§ Prompt
Each line from the one containing "- Mix (330)" through the final line below must be reproduced exactly, and no others.

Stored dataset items
[Start of Attachment]
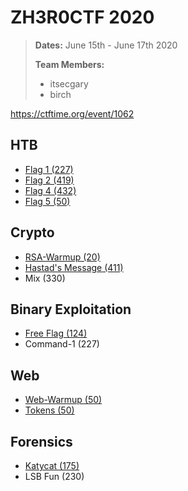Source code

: # ZH3R0CTF 2020
> **Dates:** June 15th - June 17th 2020
>
> **Team Members:**
> - itsecgary
> - birch

https://ctftime.org/event/1062

## HTB
- [Flag 1 (227)](https://github.com/itsecgary/CTFs/tree/master/ZH3R0CTF%202020/HTB)
- [Flag 2 (419)](https://github.com/itsecgary/CTFs/tree/master/ZH3R0CTF%202020/HTB)
- [Flag 4 (432)](https://github.com/itsecgary/CTFs/tree/master/ZH3R0CTF%202020/HTB)
- [Flag 5 (50)](https://github.com/itsecgary/CTFs/tree/master/ZH3R0CTF%202020/HTB)

## Crypto
- [RSA-Warmup (20)](https://github.com/itsecgary/CTFs/tree/master/ZH3R0CTF%202020/RSA-Warmup)
- [Hastad's Message (411)](https://github.com/itsecgary/CTFs/tree/master/ZH3R0CTF%202020/Hastad's%20Message)
- Mix (330)

## Binary Exploitation
- [Free Flag (124)](https://github.com/itsecgary/CTFs/tree/master/ZH3R0CTF%202020/Free%20Flag)
- Command-1 (227)

## Web
- [Web-Warmup (50)](https://github.com/itsecgary/CTFs/tree/master/ZH3R0CTF%202020/Web-Warmup)
- [Tokens (50)](https://github.com/itsecgary/CTFs/tree/master/ZH3R0CTF%202020/Tokens)

## Forensics
- [Katycat (175)](https://github.com/itsecgary/CTFs/tree/master/ZH3R0CTF%202020/Katycat)
- LSB Fun (230)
[End of Attachment]
§ Your response
- Mix (330)

## Binary Exploitation
- [Free Flag (124)](https://github.com/itsecgary/CTFs/tree/master/ZH3R0CTF%202020/Free%20Flag)
- Command-1 (227)

## Web
- [Web-Warmup (50)](https://github.com/itsecgary/CTFs/tree/master/ZH3R0CTF%202020/Web-Warmup)
- [Tokens (50)](https://github.com/itsecgary/CTFs/tree/master/ZH3R0CTF%202020/Tokens)

## Forensics
- [Katycat (175)](https://github.com/itsecgary/CTFs/tree/master/ZH3R0CTF%202020/Katycat)
- LSB Fun (230)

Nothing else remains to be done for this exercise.